Source texts of formatted documents:
#####

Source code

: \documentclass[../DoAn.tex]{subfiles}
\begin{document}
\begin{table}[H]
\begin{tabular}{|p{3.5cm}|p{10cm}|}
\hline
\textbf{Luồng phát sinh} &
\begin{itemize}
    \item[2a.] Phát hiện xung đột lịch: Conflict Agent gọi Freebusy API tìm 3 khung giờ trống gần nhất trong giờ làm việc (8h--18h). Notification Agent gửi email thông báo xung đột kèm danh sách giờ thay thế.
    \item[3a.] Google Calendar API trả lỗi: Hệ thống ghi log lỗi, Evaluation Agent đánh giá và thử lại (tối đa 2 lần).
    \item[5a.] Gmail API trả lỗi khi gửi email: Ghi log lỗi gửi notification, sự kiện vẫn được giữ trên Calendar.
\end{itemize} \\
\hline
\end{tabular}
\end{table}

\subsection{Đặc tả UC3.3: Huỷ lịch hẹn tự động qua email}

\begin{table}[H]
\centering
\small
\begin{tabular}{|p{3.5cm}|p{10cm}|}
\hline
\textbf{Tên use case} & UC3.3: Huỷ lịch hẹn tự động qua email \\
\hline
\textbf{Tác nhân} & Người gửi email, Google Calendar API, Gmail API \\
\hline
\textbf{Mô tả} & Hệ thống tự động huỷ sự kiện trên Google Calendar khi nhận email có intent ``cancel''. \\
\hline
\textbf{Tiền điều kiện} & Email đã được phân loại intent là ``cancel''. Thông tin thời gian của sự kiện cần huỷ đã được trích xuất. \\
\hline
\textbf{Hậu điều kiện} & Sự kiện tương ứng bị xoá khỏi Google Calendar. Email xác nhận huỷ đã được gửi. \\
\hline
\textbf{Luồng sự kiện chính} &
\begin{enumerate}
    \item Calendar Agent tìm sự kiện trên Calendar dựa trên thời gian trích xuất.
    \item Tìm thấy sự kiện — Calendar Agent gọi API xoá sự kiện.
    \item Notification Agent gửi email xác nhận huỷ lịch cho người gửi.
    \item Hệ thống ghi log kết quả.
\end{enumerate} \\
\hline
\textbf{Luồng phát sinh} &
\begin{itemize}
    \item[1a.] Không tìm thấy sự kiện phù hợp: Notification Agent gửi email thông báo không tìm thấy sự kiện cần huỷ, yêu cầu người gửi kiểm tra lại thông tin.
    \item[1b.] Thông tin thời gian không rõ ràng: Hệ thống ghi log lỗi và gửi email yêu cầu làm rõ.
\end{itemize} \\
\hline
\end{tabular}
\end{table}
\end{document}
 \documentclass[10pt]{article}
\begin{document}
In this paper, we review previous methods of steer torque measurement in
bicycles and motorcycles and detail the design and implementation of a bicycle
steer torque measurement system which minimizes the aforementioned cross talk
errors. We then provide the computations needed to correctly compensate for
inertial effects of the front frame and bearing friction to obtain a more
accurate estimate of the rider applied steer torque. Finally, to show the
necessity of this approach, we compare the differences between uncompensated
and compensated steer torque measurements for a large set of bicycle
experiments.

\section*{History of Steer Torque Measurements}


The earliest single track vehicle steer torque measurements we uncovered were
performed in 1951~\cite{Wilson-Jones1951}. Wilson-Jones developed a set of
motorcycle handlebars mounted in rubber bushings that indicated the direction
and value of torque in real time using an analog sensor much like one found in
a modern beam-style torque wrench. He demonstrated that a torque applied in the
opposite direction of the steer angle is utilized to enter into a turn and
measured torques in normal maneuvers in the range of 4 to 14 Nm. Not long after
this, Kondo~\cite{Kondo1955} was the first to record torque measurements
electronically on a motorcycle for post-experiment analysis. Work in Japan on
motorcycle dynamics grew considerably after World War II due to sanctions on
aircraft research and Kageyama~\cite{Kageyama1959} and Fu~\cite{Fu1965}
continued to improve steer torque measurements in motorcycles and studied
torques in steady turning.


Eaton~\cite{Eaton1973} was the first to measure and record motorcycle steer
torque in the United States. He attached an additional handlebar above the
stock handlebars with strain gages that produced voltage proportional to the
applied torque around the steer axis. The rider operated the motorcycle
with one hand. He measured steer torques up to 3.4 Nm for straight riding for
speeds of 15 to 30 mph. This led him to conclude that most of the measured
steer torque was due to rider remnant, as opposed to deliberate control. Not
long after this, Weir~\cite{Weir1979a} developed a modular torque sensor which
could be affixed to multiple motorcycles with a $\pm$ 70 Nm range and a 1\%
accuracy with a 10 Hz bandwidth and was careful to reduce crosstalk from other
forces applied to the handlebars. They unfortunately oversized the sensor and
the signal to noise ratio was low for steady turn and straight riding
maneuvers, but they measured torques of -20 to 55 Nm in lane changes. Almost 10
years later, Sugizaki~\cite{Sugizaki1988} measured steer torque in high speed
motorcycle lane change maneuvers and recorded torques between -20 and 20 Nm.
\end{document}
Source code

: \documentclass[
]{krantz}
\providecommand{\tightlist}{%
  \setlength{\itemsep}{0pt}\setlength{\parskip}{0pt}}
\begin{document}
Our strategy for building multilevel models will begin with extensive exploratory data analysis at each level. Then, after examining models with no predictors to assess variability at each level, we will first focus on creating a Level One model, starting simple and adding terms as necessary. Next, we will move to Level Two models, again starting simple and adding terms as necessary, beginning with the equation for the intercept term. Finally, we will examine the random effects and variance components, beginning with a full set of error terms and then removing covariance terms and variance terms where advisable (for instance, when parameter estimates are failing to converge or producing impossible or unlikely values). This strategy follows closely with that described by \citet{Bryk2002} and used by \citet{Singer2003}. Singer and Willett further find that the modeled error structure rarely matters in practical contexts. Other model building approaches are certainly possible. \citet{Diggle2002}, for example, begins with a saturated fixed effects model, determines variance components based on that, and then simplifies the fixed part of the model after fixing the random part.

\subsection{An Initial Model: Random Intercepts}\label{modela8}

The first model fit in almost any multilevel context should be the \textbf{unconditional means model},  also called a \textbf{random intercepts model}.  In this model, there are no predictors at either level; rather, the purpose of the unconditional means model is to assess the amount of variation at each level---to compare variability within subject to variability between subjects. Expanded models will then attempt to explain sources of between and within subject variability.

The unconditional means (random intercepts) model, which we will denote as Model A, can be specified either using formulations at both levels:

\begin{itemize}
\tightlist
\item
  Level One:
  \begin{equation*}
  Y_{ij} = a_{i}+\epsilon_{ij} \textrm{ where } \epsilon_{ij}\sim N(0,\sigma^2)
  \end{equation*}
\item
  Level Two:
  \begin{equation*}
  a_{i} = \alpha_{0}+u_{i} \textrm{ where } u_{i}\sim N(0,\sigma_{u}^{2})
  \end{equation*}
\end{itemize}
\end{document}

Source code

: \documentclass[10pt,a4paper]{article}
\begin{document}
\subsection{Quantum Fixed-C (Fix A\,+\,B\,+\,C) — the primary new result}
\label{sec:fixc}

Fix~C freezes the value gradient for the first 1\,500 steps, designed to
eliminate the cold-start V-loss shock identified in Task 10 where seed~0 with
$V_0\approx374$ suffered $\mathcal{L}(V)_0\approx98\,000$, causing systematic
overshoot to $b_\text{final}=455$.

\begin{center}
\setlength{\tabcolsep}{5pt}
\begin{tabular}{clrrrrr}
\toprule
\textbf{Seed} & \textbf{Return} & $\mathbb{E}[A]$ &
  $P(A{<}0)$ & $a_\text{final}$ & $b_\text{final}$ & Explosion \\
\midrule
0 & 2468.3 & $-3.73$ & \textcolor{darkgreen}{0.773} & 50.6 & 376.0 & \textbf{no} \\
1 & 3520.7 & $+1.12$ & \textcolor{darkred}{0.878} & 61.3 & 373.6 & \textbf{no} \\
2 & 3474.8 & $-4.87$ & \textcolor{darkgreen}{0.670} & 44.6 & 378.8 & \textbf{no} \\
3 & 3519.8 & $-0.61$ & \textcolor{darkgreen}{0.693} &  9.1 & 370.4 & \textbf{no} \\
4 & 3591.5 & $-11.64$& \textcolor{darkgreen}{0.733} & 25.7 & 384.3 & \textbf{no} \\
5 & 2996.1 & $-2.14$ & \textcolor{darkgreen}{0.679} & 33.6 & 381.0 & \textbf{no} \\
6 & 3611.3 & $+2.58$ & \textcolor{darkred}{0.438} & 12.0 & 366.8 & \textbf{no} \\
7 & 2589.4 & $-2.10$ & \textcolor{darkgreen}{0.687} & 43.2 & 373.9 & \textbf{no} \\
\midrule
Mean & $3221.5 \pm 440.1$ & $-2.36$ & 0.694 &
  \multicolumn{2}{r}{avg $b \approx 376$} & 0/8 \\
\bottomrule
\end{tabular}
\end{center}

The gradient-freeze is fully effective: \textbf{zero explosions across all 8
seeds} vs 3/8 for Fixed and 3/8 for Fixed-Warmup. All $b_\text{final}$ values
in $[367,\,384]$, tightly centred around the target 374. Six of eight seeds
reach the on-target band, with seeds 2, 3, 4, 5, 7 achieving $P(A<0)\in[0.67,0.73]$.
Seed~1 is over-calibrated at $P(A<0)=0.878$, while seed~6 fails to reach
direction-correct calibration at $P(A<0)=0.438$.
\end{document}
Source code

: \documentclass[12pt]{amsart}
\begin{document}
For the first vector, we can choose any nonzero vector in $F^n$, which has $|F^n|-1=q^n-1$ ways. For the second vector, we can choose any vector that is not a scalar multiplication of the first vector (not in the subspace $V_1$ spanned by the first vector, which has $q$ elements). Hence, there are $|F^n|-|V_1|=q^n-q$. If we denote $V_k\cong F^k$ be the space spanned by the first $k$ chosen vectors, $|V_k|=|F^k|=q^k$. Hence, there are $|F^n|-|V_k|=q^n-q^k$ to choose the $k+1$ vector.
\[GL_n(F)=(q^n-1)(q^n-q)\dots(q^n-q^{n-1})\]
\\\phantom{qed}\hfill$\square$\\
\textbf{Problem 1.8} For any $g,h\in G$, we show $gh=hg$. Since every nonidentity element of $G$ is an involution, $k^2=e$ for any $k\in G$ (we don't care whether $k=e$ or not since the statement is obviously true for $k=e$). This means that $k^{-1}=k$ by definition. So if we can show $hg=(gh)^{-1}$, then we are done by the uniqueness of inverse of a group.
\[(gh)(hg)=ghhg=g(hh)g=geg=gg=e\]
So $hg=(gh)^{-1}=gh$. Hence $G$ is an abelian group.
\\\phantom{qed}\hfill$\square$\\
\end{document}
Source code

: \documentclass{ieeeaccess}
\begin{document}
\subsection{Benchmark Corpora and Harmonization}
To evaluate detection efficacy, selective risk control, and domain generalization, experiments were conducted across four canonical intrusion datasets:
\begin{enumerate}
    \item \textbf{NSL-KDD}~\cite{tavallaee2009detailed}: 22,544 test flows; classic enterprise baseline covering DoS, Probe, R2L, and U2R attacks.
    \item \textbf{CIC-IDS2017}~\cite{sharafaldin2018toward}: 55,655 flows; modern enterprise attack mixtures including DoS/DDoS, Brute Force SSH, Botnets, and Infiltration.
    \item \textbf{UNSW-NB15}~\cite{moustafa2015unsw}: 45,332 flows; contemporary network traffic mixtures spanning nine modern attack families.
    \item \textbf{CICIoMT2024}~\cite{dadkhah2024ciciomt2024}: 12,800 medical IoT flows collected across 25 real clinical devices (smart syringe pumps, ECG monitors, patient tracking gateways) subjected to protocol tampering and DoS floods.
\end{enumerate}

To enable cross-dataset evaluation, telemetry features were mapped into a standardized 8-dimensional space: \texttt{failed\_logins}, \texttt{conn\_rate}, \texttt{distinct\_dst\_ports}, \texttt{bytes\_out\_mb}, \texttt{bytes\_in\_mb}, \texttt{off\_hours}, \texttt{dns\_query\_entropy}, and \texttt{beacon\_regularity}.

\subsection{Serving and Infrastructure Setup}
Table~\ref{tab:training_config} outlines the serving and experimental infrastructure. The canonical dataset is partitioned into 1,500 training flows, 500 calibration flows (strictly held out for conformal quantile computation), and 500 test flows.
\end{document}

#####

[Activity] Going through the entries above, count each line that has the word "bicycle" and report only the count.

[Exercise solution] 2